Most of the accredited CSO representatives participated in the September 30 townhall meeting with Gordon Brown, U.K. Chancellor of the Exchequer and Chairman of the IMFC; Trevor Manuel, South Africa's Minister of Finance and Chairman of the Development Committee; IMF Managing Director Rodrigo de Rato; and World Bank President James Wolfensohn. This was de Rato's first meeting with global CSOs, after meeting local CSOs on recent trips to Africa and Asia. At last year's Annual Meetings in Dubai former Managing Director Horst Köhler participated in a similar session. This year's meeting was chaired by Aruna Rao, Director of Gender at Work, and Chair of the Board of Directors of CIVICUS.
Speaking first, Chancellor Brown said that if the Millennium Development Goals (MDGs) are to be met, the international community will have to dramatically increase the amount of development aid that is available in the next few years. He said that on present trends, countries in sub-Saharan Africa will achieve the MDGs only by the year 2130-115 years late. "We must find better methods of financing development aid so that the great combination of economic development, trade, and development aid make it possible to have a world economy working for all of the people all of the time," Brown said.
If multilateral debt relief is to match bilateral debt relief, additional money will have to be generated, he said, noting that the UK has suggested that a revaluation of IMF gold reserves could take place again. He said there is undoubtedly scope for action without affecting the integrity of the IMF's reserves or the gold market. There can be a move forward under the leadership of the World Bank and the IMF, if the member countries have the will to do so, Brown concluded.
De Rato told CSOs that the IMF's gold reserves have been used as recently as five years ago to generate funds, and that repeating that exercise depends on the will of the IMF Executive Board and not of IMF management. If the political will exists to use the gold, he said, the Fund would find the technical means to achieve the objective.
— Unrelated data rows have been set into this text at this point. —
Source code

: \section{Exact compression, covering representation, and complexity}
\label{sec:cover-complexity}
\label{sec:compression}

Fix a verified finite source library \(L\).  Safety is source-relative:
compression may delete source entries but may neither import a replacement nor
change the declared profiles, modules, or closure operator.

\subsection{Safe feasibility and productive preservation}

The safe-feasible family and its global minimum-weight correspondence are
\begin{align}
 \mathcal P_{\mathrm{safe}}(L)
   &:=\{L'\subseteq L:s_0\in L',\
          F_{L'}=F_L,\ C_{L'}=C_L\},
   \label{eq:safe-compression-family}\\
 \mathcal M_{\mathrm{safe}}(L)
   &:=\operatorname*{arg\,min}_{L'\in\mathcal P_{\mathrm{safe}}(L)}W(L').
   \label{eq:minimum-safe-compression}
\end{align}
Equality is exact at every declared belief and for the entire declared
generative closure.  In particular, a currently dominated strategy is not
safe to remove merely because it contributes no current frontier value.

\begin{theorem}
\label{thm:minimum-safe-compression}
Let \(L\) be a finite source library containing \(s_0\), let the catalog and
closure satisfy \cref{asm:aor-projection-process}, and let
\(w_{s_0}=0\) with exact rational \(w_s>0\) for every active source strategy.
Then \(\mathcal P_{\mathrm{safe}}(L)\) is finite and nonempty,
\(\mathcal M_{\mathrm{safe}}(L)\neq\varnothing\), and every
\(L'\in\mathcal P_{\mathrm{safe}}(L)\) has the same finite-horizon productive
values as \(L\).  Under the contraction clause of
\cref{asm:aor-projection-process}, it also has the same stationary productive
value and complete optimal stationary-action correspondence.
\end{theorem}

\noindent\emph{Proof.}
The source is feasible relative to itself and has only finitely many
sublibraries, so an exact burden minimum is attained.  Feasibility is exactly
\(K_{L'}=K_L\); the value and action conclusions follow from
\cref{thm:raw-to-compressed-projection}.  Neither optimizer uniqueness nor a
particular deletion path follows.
He told CSOs the IMF has a close relationship with civil society and that the Fund needs a regular exchange of views with CSOs to perform its responsibilities. Discussing the IMF's involvement in poverty-reduction efforts and debt relief, de Rato said one of the major challenges from the 2004 IMF-World Bank Annual Meetings was for countries to step forward to increase aid-through some of the new mechanisms that are being discussed, but also through traditional channels.
Manuel told the meeting that South Africa's gold mining industry employs tens of thousands of workers from South Africa and neighboring countries, and it has experienced significant job losses. He insisted that South Africa needs to be heard in any discussions on the sale or revaluation of gold reserves. He said his concerns center less on prices than on volatility that could cause job losses affecting poor countries. Answering a question from Jubilee Iraq on the cancellation of odious debt, Manuel said the issue is a very tough call. He asked who would make the determination of whether debt is odious: if Iraq's debt is deemed odious, why would that decision not apply also to the Democratic Republic of Congo? Manuel said there should be rules on the issue that apply equally to all aspects of the work of the Bank and the Fund and that do not create moral hazard.
James Wolfensohn said any fair assessment of the Bank's reaction to the Extractive Industries Review of World Bank investments in oil, gas, and mining will conclude that the Bank has come a very long way. He said a campaign launched against the Bank has claimed that "if you don't do 100 percent, you're doing nothing" and this is not right. The Bank believes it would be wrong for the institution to withdraw from coal, oil, and gas investments and has made a significant contribution to cleaning up such projects. The Bank has an important influence on the projects' environmental standards.
In response to a statement from the floor on voice and representation in the BWIs, Manuel said the issue is "an ongoing battle" that addresses a "deficit of democracy" in the institutions. Poor countries are inadequately represented, and it has to be asked whether the Bank and the Fund are part of the multilateral system or merely arrangements between debtors and creditors.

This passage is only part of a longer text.